Its 7,600-lateral-ft Sugg-A-208-209-1SU well in the upper Wolfcamp is indicating 61% above its 1.1 million barrels of oil equivalent (MMboe) type curve there, adjusted for lateral length, Foutch told attendees of Hart Energy’s recent Executive Oil Conference.
Its 7,500-lateral-ft Sugg-E well in the middle Wolfcamp is indicating 40% more. Both wells had been online about 90 days.
In addition, a 9,900-ft Sugg-E well landed in the deeper Cline Formation was delivering 1,800 lb of proppant per lateral ft and is indicating a 40% better performance, according to a company report.
Further understanding of the Wolfcamp and Cline reservoirs is contributing to a positive rate of return in Laredo’s Wolfcamp, he said, and the Cline is catching up.
“It’s deeper, little higher pressure, little bit gassier, little bit harder to drill,” Foutch said. “Our first 50 wells or so were in the Cline.” The formation has a bounty of oil in place and some of Laredo’s best wells have been in the Cline. But the higher well costs there than in the Wolfcamp were not easily overcome.
“We’ve got this wonderful 4,000-plus-foot section [of oil in place across multiple zones] that’s going to produce,” he said. The question has been “How do you best drill all of that to maximize shareholder value over time?”
And, to what lateral length should wells be drilled? Foutch said Laredo has not yet found a point of diminishing return in lateral length.
The three wells are among 10 that Laredo completed in 2016’s third quarter; results from the other seven are too nascent to discuss, according to a company report. All seven also received 2,400 lb of proppant per lateral ft, and four of them have lateral lengths of more than 13,000 ft.
The ability to drill through three sections is the result of Laredo’s leasing, which focused on building adjacent sections that it could make HBP. “We had a spreadsheet and every time we bought acreage we added up how much time and money it would take to get it HBP,” Foutch said.
Most of it was purchased in 2009.
“We stopped buying acreage when it got to $1,000 to $1,500 an acre.

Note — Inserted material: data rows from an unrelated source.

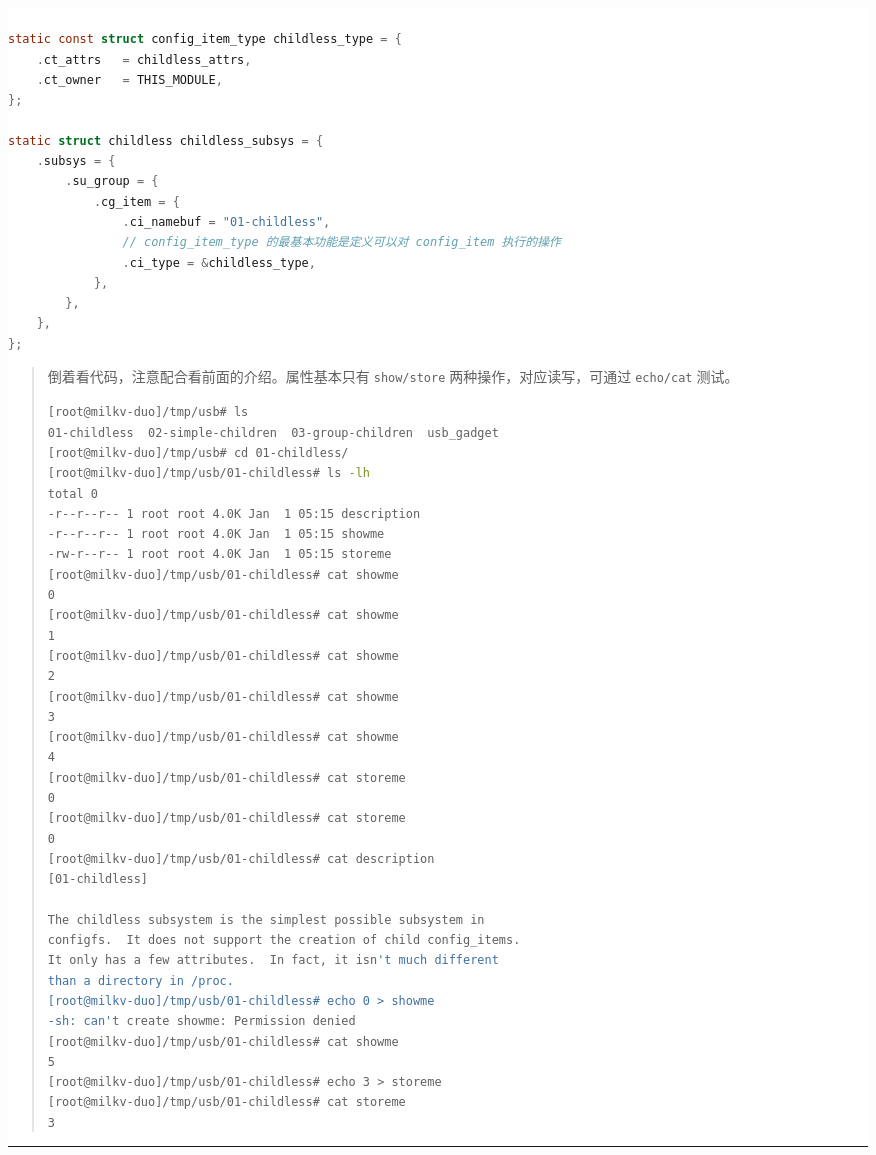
 ```c

static const struct config_item_type childless_type = {
	.ct_attrs	= childless_attrs,
	.ct_owner	= THIS_MODULE,
};

static struct childless childless_subsys = {
	.subsys = {
		.su_group = {
			.cg_item = {
				.ci_namebuf = "01-childless",
				// config_item_type 的最基本功能是定义可以对 config_item 执行的操作
				.ci_type = &childless_type,
			},
		},
	},
};
```

> 倒着看代码，注意配合看前面的介绍。属性基本只有 `show/store` 两种操作，对应读写，可通过 `echo/cat` 测试。
>
> ```bash
> [root@milkv-duo]/tmp/usb# ls
> 01-childless  02-simple-children  03-group-children  usb_gadget
> [root@milkv-duo]/tmp/usb# cd 01-childless/
> [root@milkv-duo]/tmp/usb/01-childless# ls -lh
> total 0
> -r--r--r-- 1 root root 4.0K Jan  1 05:15 description
> -r--r--r-- 1 root root 4.0K Jan  1 05:15 showme
> -rw-r--r-- 1 root root 4.0K Jan  1 05:15 storeme
> [root@milkv-duo]/tmp/usb/01-childless# cat showme
> 0
> [root@milkv-duo]/tmp/usb/01-childless# cat showme
> 1
> [root@milkv-duo]/tmp/usb/01-childless# cat showme
> 2
> [root@milkv-duo]/tmp/usb/01-childless# cat showme
> 3
> [root@milkv-duo]/tmp/usb/01-childless# cat showme
> 4
> [root@milkv-duo]/tmp/usb/01-childless# cat storeme
> 0
> [root@milkv-duo]/tmp/usb/01-childless# cat storeme
> 0
> [root@milkv-duo]/tmp/usb/01-childless# cat description
> [01-childless]
>
> The childless subsystem is the simplest possible subsystem in
> configfs.  It does not support the creation of child config_items.
> It only has a few attributes.  In fact, it isn't much different
> than a directory in /proc.
> [root@milkv-duo]/tmp/usb/01-childless# echo 0 > showme
> -sh: can't create showme: Permission denied
> [root@milkv-duo]/tmp/usb/01-childless# cat showme
> 5
> [root@milkv-duo]/tmp/usb/01-childless# echo 3 > storeme
> [root@milkv-duo]/tmp/usb/01-childless# cat storeme
> 3
> ```

---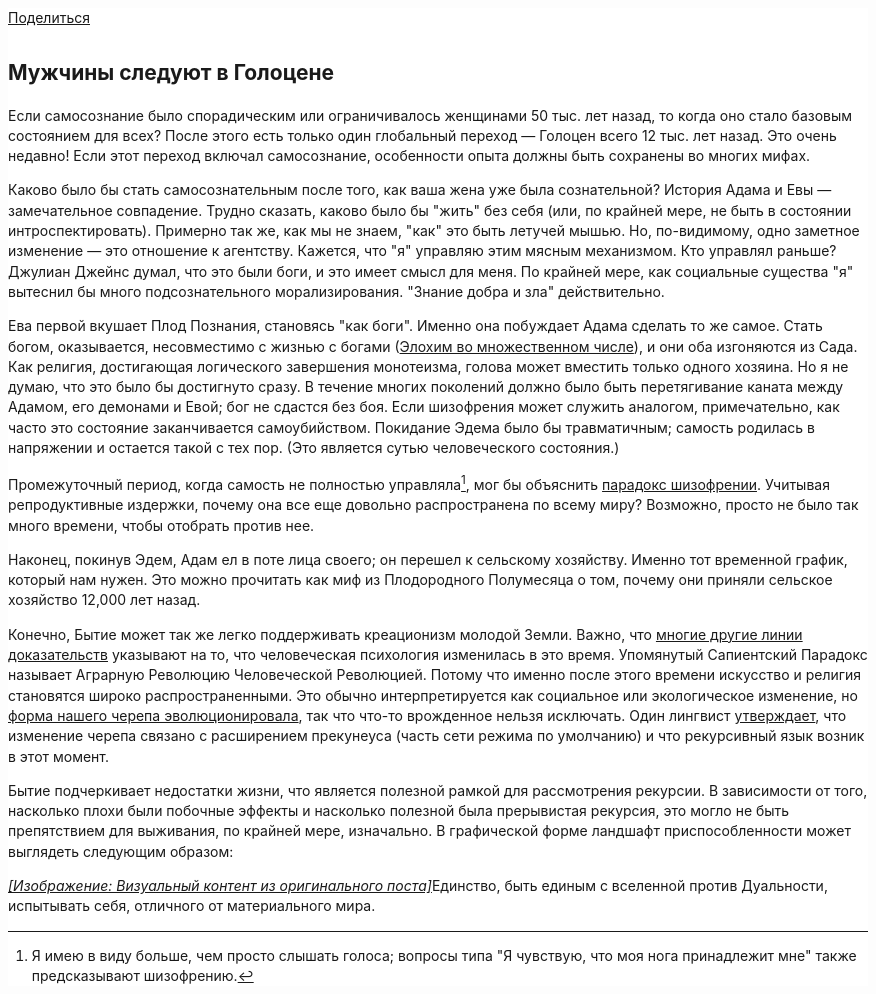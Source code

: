 [Поделиться](https://www.vectorsofmind.com/p/eve-theory-of-consciousness-v2?action=share)

## Мужчины следуют в Голоцене


Если самосознание было спорадическим или ограничивалось женщинами 50 тыс. лет назад, то когда оно стало базовым состоянием для всех? После этого есть только один глобальный переход — Голоцен всего 12 тыс. лет назад. Это очень недавно! Если этот переход включал самосознание, особенности опыта должны быть сохранены во многих мифах.

Каково было бы стать самосознательным после того, как ваша жена уже была сознательной? История Адама и Евы — замечательное совпадение. Трудно сказать, каково было бы "жить" без себя (или, по крайней мере, не быть в состоянии интроспектировать). Примерно так же, как мы не знаем, "как" это быть летучей мышью. Но, по-видимому, одно заметное изменение — это отношение к агентству. Кажется, что "я" управляю этим мясным механизмом. Кто управлял раньше? Джулиан Джейнс думал, что это были боги, и это имеет смысл для меня. По крайней мере, как социальные существа "я" вытеснил бы много подсознательного морализирования. "Знание добра и зла" действительно.

Ева первой вкушает Плод Познания, становясь "как боги". Именно она побуждает Адама сделать то же самое. Стать богом, оказывается, несовместимо с жизнью с богами ([Элохим во множественном числе](https://www.britannica.com/topic/Elohim)), и они оба изгоняются из Сада. Как религия, достигающая логического завершения монотеизма, голова может вместить только одного хозяина. Но я не думаю, что это было бы достигнуто сразу. В течение многих поколений должно было быть перетягивание каната между Адамом, его демонами и Евой; бог не сдастся без боя. Если шизофрения может служить аналогом, примечательно, как часто это состояние заканчивается самоубийством. Покидание Эдема было бы травматичным; самость родилась в напряжении и остается такой с тех пор. (Это является сутью человеческого состояния.)

Промежуточный период, когда самость не полностью управляла[^4], мог бы объяснить [парадокс шизофрении](https://www.frontiersin.org/articles/10.3389/fgene.2019.00389/full). Учитывая репродуктивные издержки, почему она все еще довольно распространена по всему миру? Возможно, просто не было так много времени, чтобы отобрать против нее.

Наконец, покинув Эдем, Адам ел в поте лица своего; он перешел к сельскому хозяйству. Именно тот временной график, который нам нужен. Это можно прочитать как миф из Плодородного Полумесяца о том, почему они приняли сельское хозяйство 12,000 лет назад.

Конечно, Бытие может так же легко поддерживать креационизм молодой Земли. Важно, что [многие другие линии доказательств](https://vectors.substack.com/i/114633005/years-ago) указывают на то, что человеческая психология изменилась в это время. Упомянутый Сапиентский Парадокс называет Аграрную Революцию Человеческой Революцией. Потому что именно после этого времени искусство и религия становятся широко распространенными. Это обычно интерпретируется как социальное или экологическое изменение, но [форма нашего черепа эволюционировала](https://www.science.org/doi/10.1126/sciadv.aao5961), так что что-то врожденное нельзя исключать. Один лингвист [утверждает](https://www.sciencedirect.com/science/article/abs/pii/S0271530920300288), что изменение черепа связано с расширением прекунеуса (часть сети режима по умолчанию) и что рекурсивный язык возник в этот момент.

Бытие подчеркивает недостатки жизни, что является полезной рамкой для рассмотрения рекурсии. В зависимости от того, насколько плохи были побочные эффекты и насколько полезной была прерывистая рекурсия, это могло не быть препятствием для выживания, по крайней мере, изначально. В графической форме ландшафт приспособленности может выглядеть следующим образом:

[*[Изображение: Визуальный контент из оригинального поста]*](https://substackcdn.com/image/fetch/$s_!4BGM!,f_auto,q_auto:good,fl_progressive:steep/https%3A%2F%2Fsubstack-post-media.s3.amazonaws.com%2Fpublic%2Fimages%2Fee972353-6e41-4b57-a1fb-18f4e211dcb6_424x280.png)Единство, быть единым с вселенной против Дуальности, испытывать себя, отличного от материального мира.


[^1]: Даты варьируются от 30 тыс. лет назад до 70 тыс. лет назад. Насколько я знаю, нет споров о том, было ли это сделано денисовцем.
[^2]: Возможно связанное культурное развитие — это чрезвычайная частота трепанации неолитических черепов, особенно среди мужчин. Это всемирное явление для лечения одержимости и головных болей, которое затем просто прекращается. Учитывая, что это такая необычная интервенция, широко практикуемая, в то время как есть доказательства, что форма наших черепов менялась, мне кажется логичным, что это было функционально. Что было больше головных болей и одержимости, особенно у мужчин, в голоцене.
[^3]: Некоторые генетики комментировали, что X-хромосома не даёт двойной дозы из-за инактивации. Однако эффекты X-хромосомы на мозг избегают инактивации: Глобально дивергентные, но локально конвергентные влияния X- и Y-хромосом на развитие коры: "Наличие отрицательной связи между дозой X и размером мозга — независимо от гонадального пола — согласуется с прямым регулированием размера человеческого мозга генами X-хромосомы (т.е. не-PAR), которые избегают инактивации X (Carrel и Willard 2005), хотя это также может возникать через механизмы, независимые от содержания генов X-хромосомы." Показано маргинальными эффектами X-хромосомы в популяции с дополнительными хромосомами. Кросс-видовое нейровизуализационное исследование эффектов дозировки половых хромосом на анатомию мозга человека и мыши: "Общий размер мозга был существенно изменён SCT у людей (значительно уменьшен XXY и увеличен XYY), но не у мышей. Были обнаружены устойчивые и пространственно конвергентные эффекты XXY и XYY на объём регионального мозга у людей, но не у мышей, при контроле глобальных различий в объёме."
[^4]: Я имею в виду больше, чем просто слышать голоса; вопросы типа "Я чувствую, что моя нога принадлежит мне" также предсказывают шизофрению.
[^5]: Молодая зрелость? Кажется, это компромисс между опытом и пластичностью. Не уверен, когда эти два достигли бы оптимума для нового интроспективного опыта.
[^6]: "Это объясняет всё – да, всё – с помощью секретной космической змеи брендинга. Вы слышали о тёмной материи? Ну, вы вот-вот откроете тёмных талисманов… Или, вы всегда можете прочитать Леви-Стросса вместо этого."
[^7]: Одно из моих предположений заключается в том, что как только вы получаете один тип рекурсии, вы получаете весь пакет. Поэтому самосознание, грамматика, иерархическое мышление и ментальное путешествие во времени приходят вместе. Вот почему я датирую самосознание с помощью искусства (которое требует ментального путешествия во времени). Джейнс этого не делает и считает, что можно строить пирамиды без самосознания (которое требует рекурсии).
[^8]: Видообразование — это генетическое событие. Я утверждаю, что мы использовали ритуал для изменения ландшафта приспособленности.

Now, in hindsight, of course, I wish we would have kept right on buying,” he said.
The company also focused early on setting up infrastructure and services—“just, logistically, how you set things up for a manufacturing process.”

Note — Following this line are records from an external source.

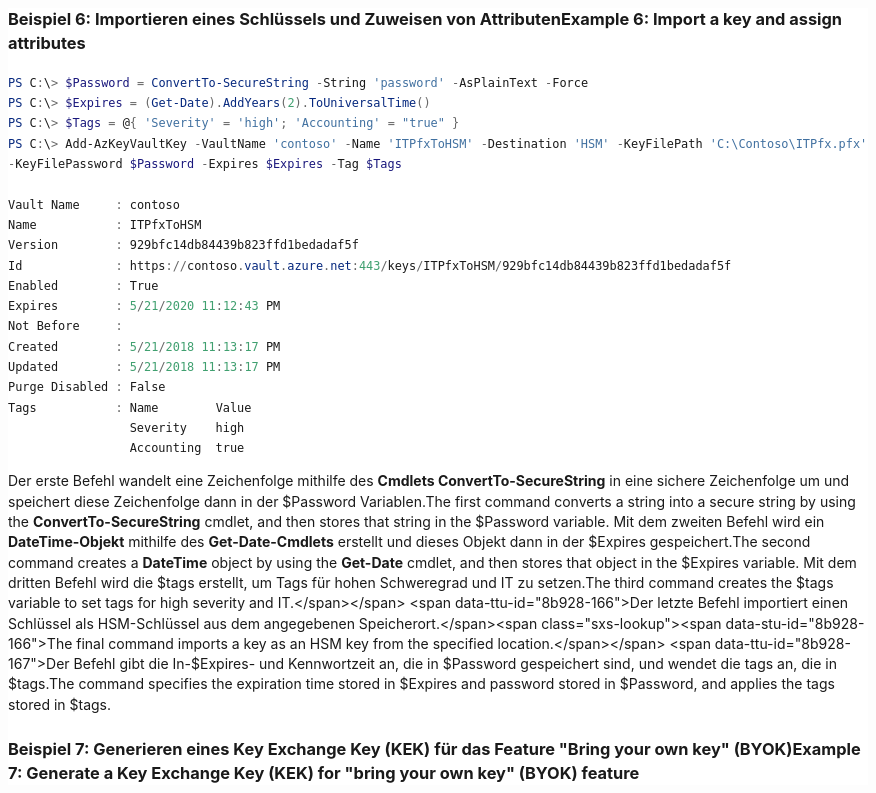### <span data-ttu-id="8b928-162">Beispiel 6: Importieren eines Schlüssels und Zuweisen von Attributen</span><span class="sxs-lookup"><span data-stu-id="8b928-162">Example 6: Import a key and assign attributes</span></span>
```powershell
PS C:\> $Password = ConvertTo-SecureString -String 'password' -AsPlainText -Force
PS C:\> $Expires = (Get-Date).AddYears(2).ToUniversalTime()
PS C:\> $Tags = @{ 'Severity' = 'high'; 'Accounting' = "true" }
PS C:\> Add-AzKeyVaultKey -VaultName 'contoso' -Name 'ITPfxToHSM' -Destination 'HSM' -KeyFilePath 'C:\Contoso\ITPfx.pfx' -KeyFilePassword $Password -Expires $Expires -Tag $Tags

Vault Name     : contoso
Name           : ITPfxToHSM
Version        : 929bfc14db84439b823ffd1bedadaf5f
Id             : https://contoso.vault.azure.net:443/keys/ITPfxToHSM/929bfc14db84439b823ffd1bedadaf5f
Enabled        : True
Expires        : 5/21/2020 11:12:43 PM
Not Before     :
Created        : 5/21/2018 11:13:17 PM
Updated        : 5/21/2018 11:13:17 PM
Purge Disabled : False
Tags           : Name        Value
                 Severity    high
                 Accounting  true
```

<span data-ttu-id="8b928-163">Der erste Befehl wandelt eine Zeichenfolge mithilfe des **Cmdlets ConvertTo-SecureString** in eine sichere Zeichenfolge um und speichert diese Zeichenfolge dann in der $Password Variablen.</span><span class="sxs-lookup"><span data-stu-id="8b928-163">The first command converts a string into a secure string by using the **ConvertTo-SecureString** cmdlet, and then stores that string in the $Password variable.</span></span>
<span data-ttu-id="8b928-164">Mit dem zweiten Befehl wird ein **DateTime-Objekt** mithilfe des **Get-Date-Cmdlets** erstellt und dieses Objekt dann in der $Expires gespeichert.</span><span class="sxs-lookup"><span data-stu-id="8b928-164">The second command creates a **DateTime** object by using the **Get-Date** cmdlet, and then stores that object in the $Expires variable.</span></span>
<span data-ttu-id="8b928-165">Mit dem dritten Befehl wird die $tags erstellt, um Tags für hohen Schweregrad und IT zu setzen.</span><span class="sxs-lookup"><span data-stu-id="8b928-165">The third command creates the $tags variable to set tags for high severity and IT.</span></span>
<span data-ttu-id="8b928-166">Der letzte Befehl importiert einen Schlüssel als HSM-Schlüssel aus dem angegebenen Speicherort.</span><span class="sxs-lookup"><span data-stu-id="8b928-166">The final command imports a key as an HSM key from the specified location.</span></span> <span data-ttu-id="8b928-167">Der Befehl gibt die In-$Expires- und Kennwortzeit an, die in $Password gespeichert sind, und wendet die tags an, die in $tags.</span><span class="sxs-lookup"><span data-stu-id="8b928-167">The command specifies the expiration time stored in $Expires and password stored in $Password, and applies the tags stored in $tags.</span></span>

### <span data-ttu-id="8b928-168">Beispiel 7: Generieren eines Key Exchange Key (KEK) für das Feature "Bring your own key" (BYOK)</span><span class="sxs-lookup"><span data-stu-id="8b928-168">Example 7: Generate a Key Exchange Key (KEK) for "bring your own key" (BYOK) feature</span></span>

In the Earth Model multi-intra-industry participant study led by Laredo and the Gas Technology Institute data-- including from core samples of fracture-stimulated formations–was analyzed. The findings favor increasing connectivity of propped fractures and keeping the propped rock open.

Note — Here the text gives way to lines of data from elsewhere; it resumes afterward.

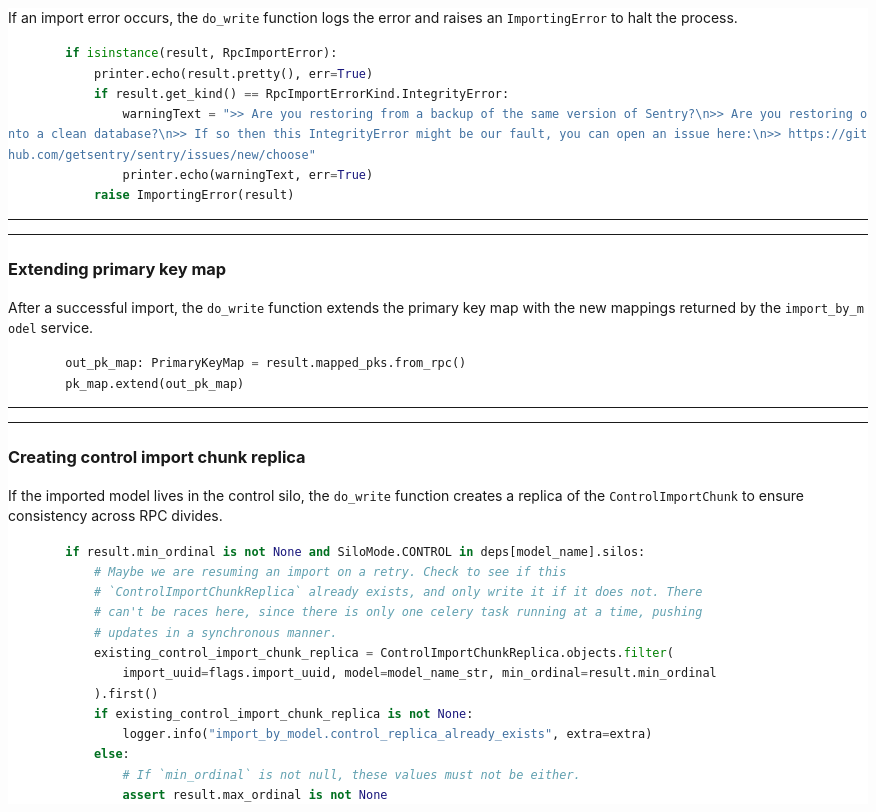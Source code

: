 If an import error occurs, the <SwmToken path="src/sentry/backup/imports.py" pos="404:1:1" line-data="            do_write(import_write_context, pk_map, model_name, json_data, offset)">`do_write`</SwmToken> function logs the error and raises an <SwmToken path="src/sentry/backup/imports.py" pos="335:3:3" line-data="            raise ImportingError(result)">`ImportingError`</SwmToken> to halt the process.

```python
        if isinstance(result, RpcImportError):
            printer.echo(result.pretty(), err=True)
            if result.get_kind() == RpcImportErrorKind.IntegrityError:
                warningText = ">> Are you restoring from a backup of the same version of Sentry?\n>> Are you restoring onto a clean database?\n>> If so then this IntegrityError might be our fault, you can open an issue here:\n>> https://github.com/getsentry/sentry/issues/new/choose"
                printer.echo(warningText, err=True)
            raise ImportingError(result)
```

---

</SwmSnippet>

<SwmSnippet path="/src/sentry/backup/imports.py" line="337">

---

### Extending primary key map

After a successful import, the <SwmToken path="src/sentry/backup/imports.py" pos="404:1:1" line-data="            do_write(import_write_context, pk_map, model_name, json_data, offset)">`do_write`</SwmToken> function extends the primary key map with the new mappings returned by the <SwmToken path="src/sentry/backup/imports.py" pos="320:5:5" line-data="        result = import_by_model(">`import_by_model`</SwmToken> service.

```python
        out_pk_map: PrimaryKeyMap = result.mapped_pks.from_rpc()
        pk_map.extend(out_pk_map)
```

---

</SwmSnippet>

<SwmSnippet path="/src/sentry/backup/imports.py" line="344">

---

### Creating control import chunk replica

If the imported model lives in the control silo, the <SwmToken path="src/sentry/backup/imports.py" pos="404:1:1" line-data="            do_write(import_write_context, pk_map, model_name, json_data, offset)">`do_write`</SwmToken> function creates a replica of the <SwmToken path="src/sentry/backup/imports.py" pos="342:23:23" line-data="        # the RPC divide, we create a replica of the `ControlImportChunk` that successful import">`ControlImportChunk`</SwmToken> to ensure consistency across RPC divides.

```python
        if result.min_ordinal is not None and SiloMode.CONTROL in deps[model_name].silos:
            # Maybe we are resuming an import on a retry. Check to see if this
            # `ControlImportChunkReplica` already exists, and only write it if it does not. There
            # can't be races here, since there is only one celery task running at a time, pushing
            # updates in a synchronous manner.
            existing_control_import_chunk_replica = ControlImportChunkReplica.objects.filter(
                import_uuid=flags.import_uuid, model=model_name_str, min_ordinal=result.min_ordinal
            ).first()
            if existing_control_import_chunk_replica is not None:
                logger.info("import_by_model.control_replica_already_exists", extra=extra)
            else:
                # If `min_ordinal` is not null, these values must not be either.
                assert result.max_ordinal is not None
```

About 600 ft of fractured core was recovered. “What we’re trying to do is figure out how to land that lateral in a zone we can complete efficiently and effectively all along the lateral. We’re trying to reduce that unproductive, ineffective completion to as close as zero as we can. …“We know we can frack it,” Foutch said. “We don’t know if we can put sand in all of those [fractures]. We don’t know if we can keep those fractures open over time.”
“Get the sand in the right place, so we have effectively fracked the most [possible in] the wells. That’s where the real economics are,” he said.
Learning from the Earth Model continues as new data is put into it. “We’re not done yet,” he said. “I hope the very last well we drill in this play, 40 or 50 or whatever years from now, we’re still economically optimizing that completion. The better data you have, the better chance you have of making economic decisions.”